### [To do]
Copy each line below containing "import".

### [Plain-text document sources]
<<<<

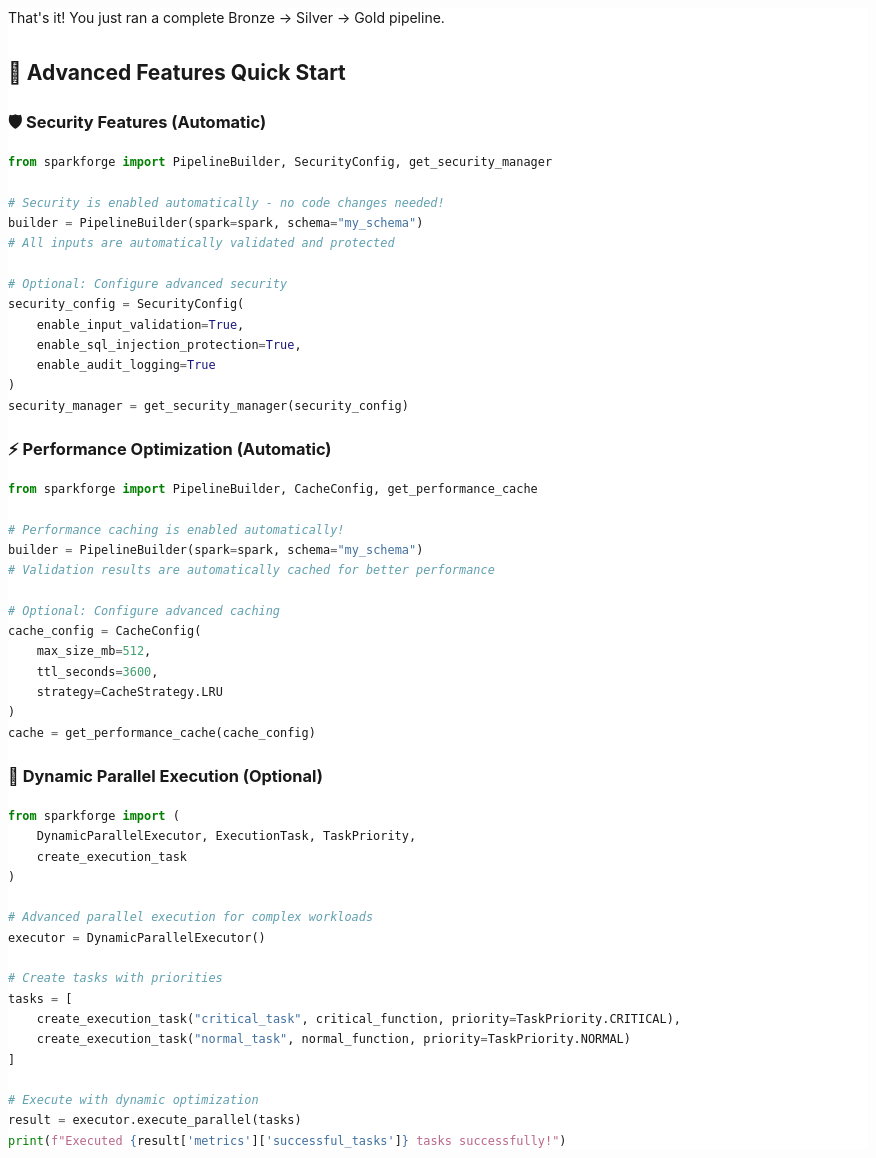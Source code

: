 That's it! You just ran a complete Bronze → Silver → Gold pipeline.

## 🚀 Advanced Features Quick Start

### 🛡️ **Security Features (Automatic)**
```python
from sparkforge import PipelineBuilder, SecurityConfig, get_security_manager

# Security is enabled automatically - no code changes needed!
builder = PipelineBuilder(spark=spark, schema="my_schema")
# All inputs are automatically validated and protected

# Optional: Configure advanced security
security_config = SecurityConfig(
    enable_input_validation=True,
    enable_sql_injection_protection=True,
    enable_audit_logging=True
)
security_manager = get_security_manager(security_config)
```

### ⚡ **Performance Optimization (Automatic)**
```python
from sparkforge import PipelineBuilder, CacheConfig, get_performance_cache

# Performance caching is enabled automatically!
builder = PipelineBuilder(spark=spark, schema="my_schema")
# Validation results are automatically cached for better performance

# Optional: Configure advanced caching
cache_config = CacheConfig(
    max_size_mb=512,
    ttl_seconds=3600,
    strategy=CacheStrategy.LRU
)
cache = get_performance_cache(cache_config)
```

### 🔧 **Dynamic Parallel Execution (Optional)**
```python
from sparkforge import (
    DynamicParallelExecutor, ExecutionTask, TaskPriority, 
    create_execution_task
)

# Advanced parallel execution for complex workloads
executor = DynamicParallelExecutor()

# Create tasks with priorities
tasks = [
    create_execution_task("critical_task", critical_function, priority=TaskPriority.CRITICAL),
    create_execution_task("normal_task", normal_function, priority=TaskPriority.NORMAL)
]

# Execute with dynamic optimization
result = executor.execute_parallel(tasks)
print(f"Executed {result['metrics']['successful_tasks']} tasks successfully!")
```
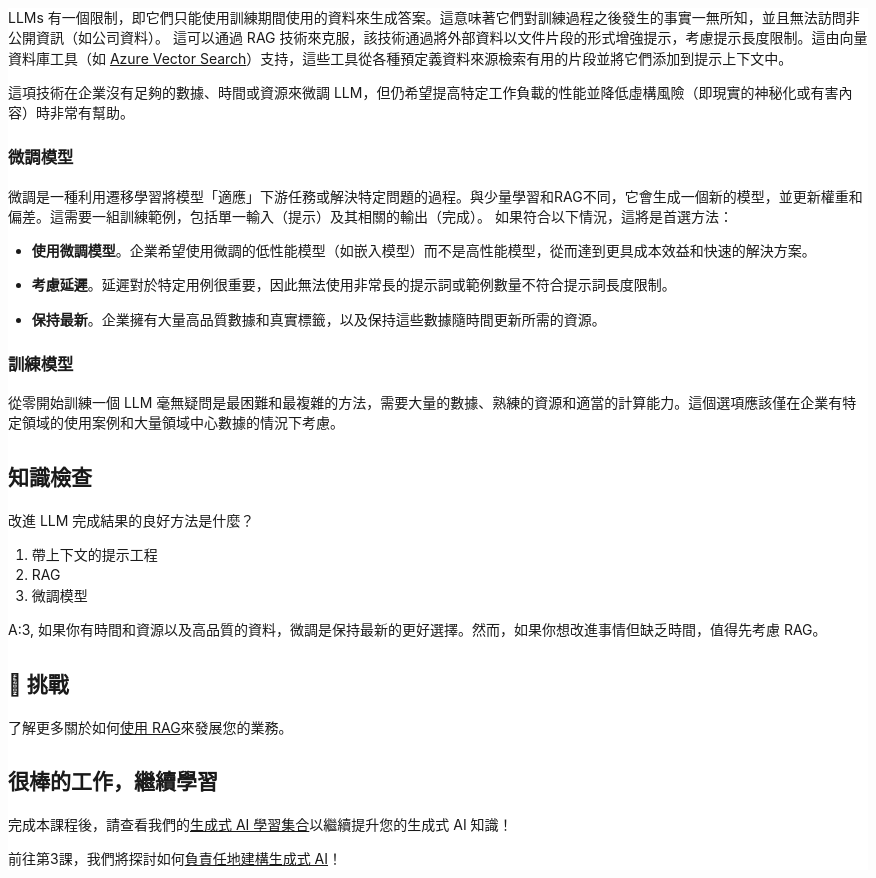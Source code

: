 LLMs 有一個限制，即它們只能使用訓練期間使用的資料來生成答案。這意味著它們對訓練過程之後發生的事實一無所知，並且無法訪問非公開資訊（如公司資料）。
這可以通過 RAG 技術來克服，該技術通過將外部資料以文件片段的形式增強提示，考慮提示長度限制。這由向量資料庫工具（如 [Azure Vector Search](https://learn.microsoft.com/azure/search/vector-search-overview?wt.mc_id=studentamb_409460-koreyst)）支持，這些工具從各種預定義資料來源檢索有用的片段並將它們添加到提示上下文中。

這項技術在企業沒有足夠的數據、時間或資源來微調 LLM，但仍希望提高特定工作負載的性能並降低虛構風險（即現實的神秘化或有害內容）時非常有幫助。

### 微調模型

微調是一種利用遷移學習將模型「適應」下游任務或解決特定問題的過程。與少量學習和RAG不同，它會生成一個新的模型，並更新權重和偏差。這需要一組訓練範例，包括單一輸入（提示）及其相關的輸出（完成）。
如果符合以下情況，這將是首選方法：

- **使用微調模型**。企業希望使用微調的低性能模型（如嵌入模型）而不是高性能模型，從而達到更具成本效益和快速的解決方案。

- **考慮延遲**。延遲對於特定用例很重要，因此無法使用非常長的提示詞或範例數量不符合提示詞長度限制。

- **保持最新**。企業擁有大量高品質數據和真實標籤，以及保持這些數據隨時間更新所需的資源。

### 訓練模型

從零開始訓練一個 LLM 毫無疑問是最困難和最複雜的方法，需要大量的數據、熟練的資源和適當的計算能力。這個選項應該僅在企業有特定領域的使用案例和大量領域中心數據的情況下考慮。

## 知識檢查

改進 LLM 完成結果的良好方法是什麼？

1. 帶上下文的提示工程
1. RAG
1. 微調模型

A:3, 如果你有時間和資源以及高品質的資料，微調是保持最新的更好選擇。然而，如果你想改進事情但缺乏時間，值得先考慮 RAG。

## 🚀 挑戰

了解更多關於如何[使用 RAG](https://learn.microsoft.com/azure/search/retrieval-augmented-generation-overview?wt.mc_id=studentamb_409460-koreyst)來發展您的業務。

## 很棒的工作，繼續學習

完成本課程後，請查看我們的[生成式 AI 學習集合](https://aka.ms/genai-collection?wt.mc_id=studentamb_409460-koreyst)以繼續提升您的生成式 AI 知識！

前往第3課，我們將探討如何[負責任地建構生成式 AI](../../../03-using-generative-ai-responsibly/translations/tw/README.md?wt.mc_id=studentamb_409460-koreyst)！

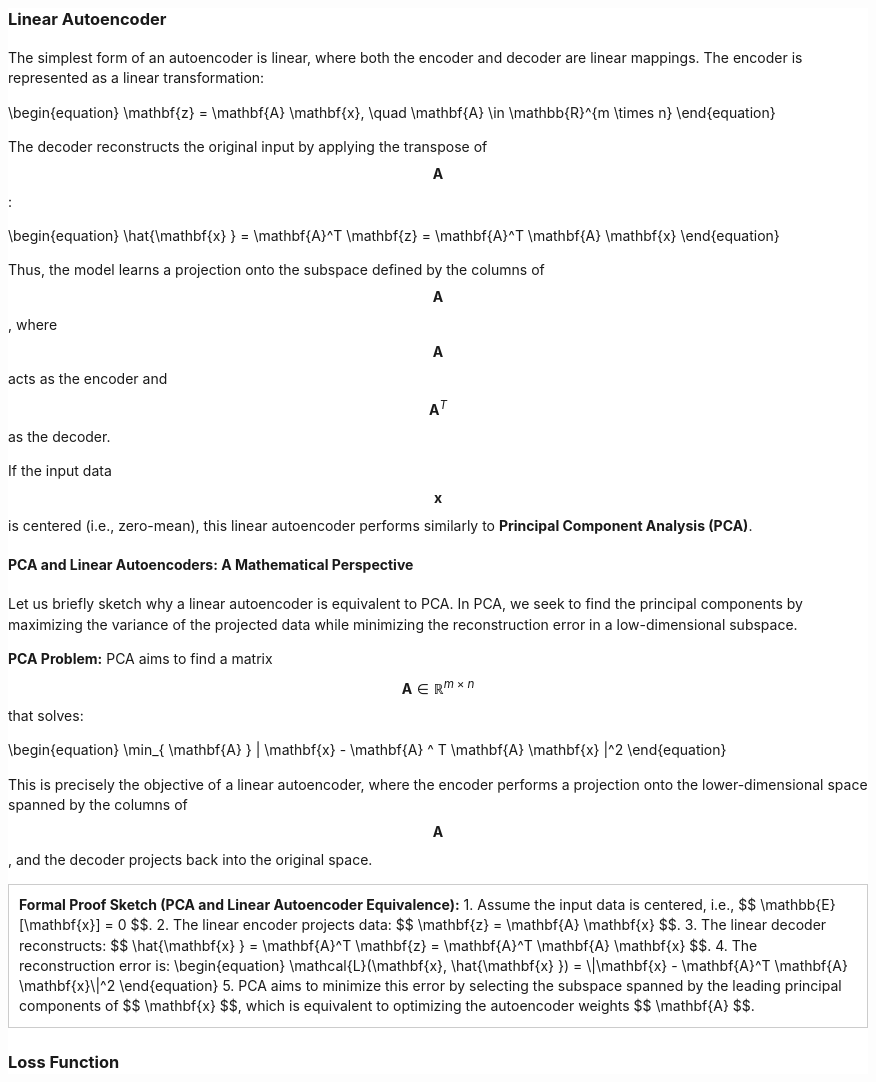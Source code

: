 
### Linear Autoencoder

The simplest form of an autoencoder is linear, where both the encoder and decoder are linear mappings. The encoder is represented as a linear transformation:

\begin{equation}
\mathbf{z} = \mathbf{A} \mathbf{x}, \quad \mathbf{A} \in \mathbb{R}^{m \times n}
\end{equation}

The decoder reconstructs the original input by applying the transpose of $$ \mathbf{A} $$:

\begin{equation}
\hat{\mathbf{x} } = \mathbf{A}^T \mathbf{z} = \mathbf{A}^T \mathbf{A} \mathbf{x}
\end{equation}

Thus, the model learns a projection onto the subspace defined by the columns of $$ \mathbf{A} $$, where $$ \mathbf{A} $$ acts as the encoder and $$ \mathbf{A}^T $$ as the decoder.

If the input data $$ \mathbf{x} $$ is centered (i.e., zero-mean), this linear autoencoder performs similarly to **Principal Component Analysis (PCA)**.

#### PCA and Linear Autoencoders: A Mathematical Perspective

Let us briefly sketch why a linear autoencoder is equivalent to PCA. In PCA, we seek to find the principal components by maximizing the variance of the projected data while minimizing the reconstruction error in a low-dimensional subspace.

**PCA Problem:**
PCA aims to find a matrix $$ \mathbf{A} \in \mathbb{R}^{m \times n} $$ that solves:

\begin{equation}
\min_{ \mathbf{A} } \| \mathbf{x} - \mathbf{A} ^ T \mathbf{A} \mathbf{x} \|^2
\end{equation}

This is precisely the objective of a linear autoencoder, where the encoder performs a projection onto the lower-dimensional space spanned by the columns of $$ \mathbf{A} $$, and the decoder projects back into the original space.

<div style="border:1px solid #ccc; padding:10px;">
<b>Formal Proof Sketch (PCA and Linear Autoencoder Equivalence):</b>  
1. Assume the input data is centered, i.e., $$ \mathbb{E}[\mathbf{x}] = 0 $$.  
2. The linear encoder projects data: $$ \mathbf{z} = \mathbf{A} \mathbf{x} $$.  
3. The linear decoder reconstructs: $$ \hat{\mathbf{x} } = \mathbf{A}^T \mathbf{z} = \mathbf{A}^T \mathbf{A} \mathbf{x} $$.  
4. The reconstruction error is:  
   \begin{equation}
   \mathcal{L}(\mathbf{x}, \hat{\mathbf{x} }) = \|\mathbf{x} - \mathbf{A}^T \mathbf{A} \mathbf{x}\|^2
   \end{equation}  
5. PCA aims to minimize this error by selecting the subspace spanned by the leading principal components of $$ \mathbf{x} $$, which is equivalent to optimizing the autoencoder weights $$ \mathbf{A} $$.
</div>

### Loss Function
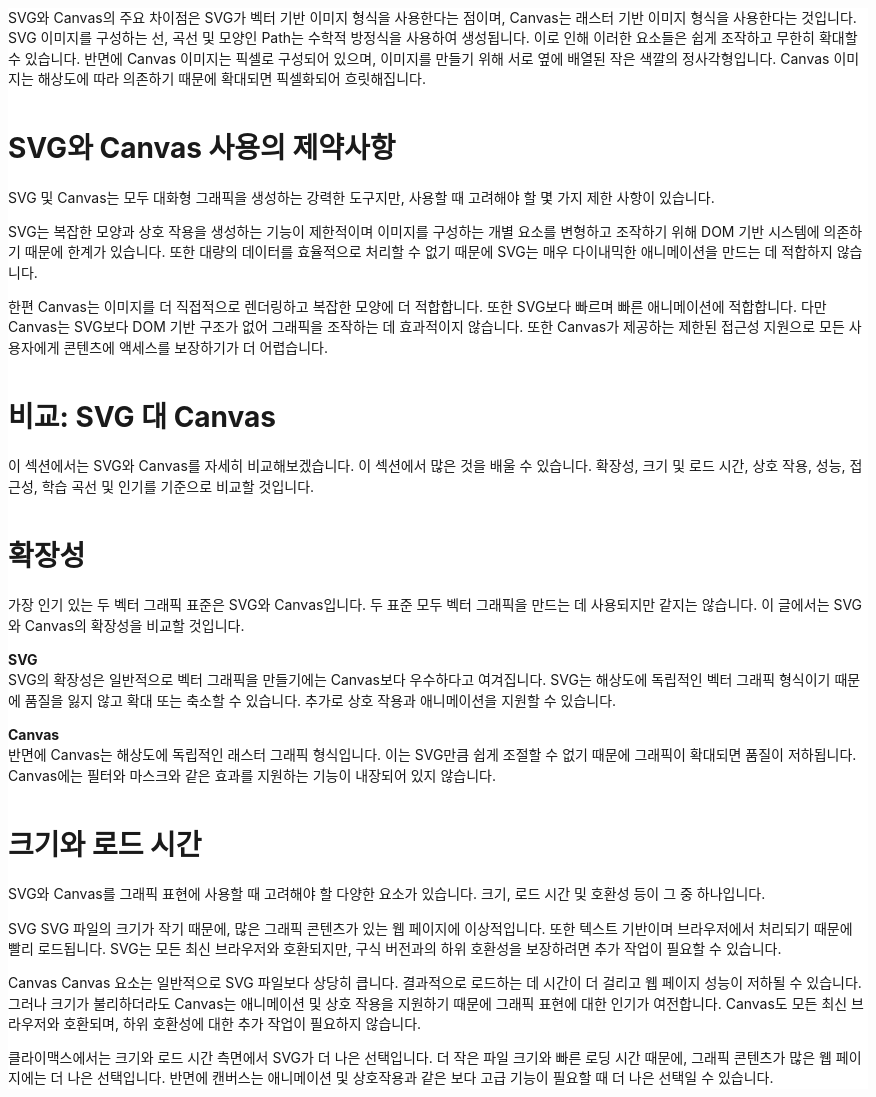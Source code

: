 SVG와 Canvas의 주요 차이점은 SVG가 벡터 기반 이미지 형식을 사용한다는 점이며, Canvas는 래스터 기반 이미지 형식을 사용한다는 것입니다. SVG 이미지를 구성하는 선, 곡선 및 모양인 Path는 수학적 방정식을 사용하여 생성됩니다. 이로 인해 이러한 요소들은 쉽게 조작하고 무한히 확대할 수 있습니다. 반면에 Canvas 이미지는 픽셀로 구성되어 있으며, 이미지를 만들기 위해 서로 옆에 배열된 작은 색깔의 정사각형입니다. Canvas 이미지는 해상도에 따라 의존하기 때문에 확대되면 픽셀화되어 흐릿해집니다.

# SVG와 Canvas 사용의 제약사항

SVG 및 Canvas는 모두 대화형 그래픽을 생성하는 강력한 도구지만, 사용할 때 고려해야 할 몇 가지 제한 사항이 있습니다.

<div class="content-ad"></div>

SVG는 복잡한 모양과 상호 작용을 생성하는 기능이 제한적이며 이미지를 구성하는 개별 요소를 변형하고 조작하기 위해 DOM 기반 시스템에 의존하기 때문에 한계가 있습니다. 또한 대량의 데이터를 효율적으로 처리할 수 없기 때문에 SVG는 매우 다이내믹한 애니메이션을 만드는 데 적합하지 않습니다.

한편 Canvas는 이미지를 더 직접적으로 렌더링하고 복잡한 모양에 더 적합합니다. 또한 SVG보다 빠르며 빠른 애니메이션에 적합합니다. 다만 Canvas는 SVG보다 DOM 기반 구조가 없어 그래픽을 조작하는 데 효과적이지 않습니다. 또한 Canvas가 제공하는 제한된 접근성 지원으로 모든 사용자에게 콘텐츠에 액세스를 보장하기가 더 어렵습니다.

# 비교: SVG 대 Canvas

이 섹션에서는 SVG와 Canvas를 자세히 비교해보겠습니다. 이 섹션에서 많은 것을 배울 수 있습니다. 확장성, 크기 및 로드 시간, 상호 작용, 성능, 접근성, 학습 곡선 및 인기를 기준으로 비교할 것입니다.

<div class="content-ad"></div>

# 확장성

가장 인기 있는 두 벡터 그래픽 표준은 SVG와 Canvas입니다. 두 표준 모두 벡터 그래픽을 만드는 데 사용되지만 같지는 않습니다. 이 글에서는 SVG와 Canvas의 확장성을 비교할 것입니다.

**SVG**  
SVG의 확장성은 일반적으로 벡터 그래픽을 만들기에는 Canvas보다 우수하다고 여겨집니다. SVG는 해상도에 독립적인 벡터 그래픽 형식이기 때문에 품질을 잃지 않고 확대 또는 축소할 수 있습니다. 추가로 상호 작용과 애니메이션을 지원할 수 있습니다.

**Canvas**  
반면에 Canvas는 해상도에 독립적인 래스터 그래픽 형식입니다. 이는 SVG만큼 쉽게 조절할 수 없기 때문에 그래픽이 확대되면 품질이 저하됩니다. Canvas에는 필터와 마스크와 같은 효과를 지원하는 기능이 내장되어 있지 않습니다.

<div class="content-ad"></div>

# 크기와 로드 시간

SVG와 Canvas를 그래픽 표현에 사용할 때 고려해야 할 다양한 요소가 있습니다. 크기, 로드 시간 및 호환성 등이 그 중 하나입니다.

SVG SVG 파일의 크기가 작기 때문에, 많은 그래픽 콘텐츠가 있는 웹 페이지에 이상적입니다. 또한 텍스트 기반이며 브라우저에서 처리되기 때문에 빨리 로드됩니다. SVG는 모든 최신 브라우저와 호환되지만, 구식 버전과의 하위 호환성을 보장하려면 추가 작업이 필요할 수 있습니다.

Canvas Canvas 요소는 일반적으로 SVG 파일보다 상당히 큽니다. 결과적으로 로드하는 데 시간이 더 걸리고 웹 페이지 성능이 저하될 수 있습니다. 그러나 크기가 불리하더라도 Canvas는 애니메이션 및 상호 작용을 지원하기 때문에 그래픽 표현에 대한 인기가 여전합니다. Canvas도 모든 최신 브라우저와 호환되며, 하위 호환성에 대한 추가 작업이 필요하지 않습니다.

<div class="content-ad"></div>

클라이맥스에서는 크기와 로드 시간 측면에서 SVG가 더 나은 선택입니다. 더 작은 파일 크기와 빠른 로딩 시간 때문에, 그래픽 콘텐츠가 많은 웹 페이지에는 더 나은 선택입니다. 반면에 캔버스는 애니메이션 및 상호작용과 같은 보다 고급 기능이 필요할 때 더 나은 선택일 수 있습니다.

>>>>

### [Task result]
from sparkforge import PipelineBuilder, SecurityConfig, get_security_manager
from sparkforge import PipelineBuilder, CacheConfig, get_performance_cache
from sparkforge import (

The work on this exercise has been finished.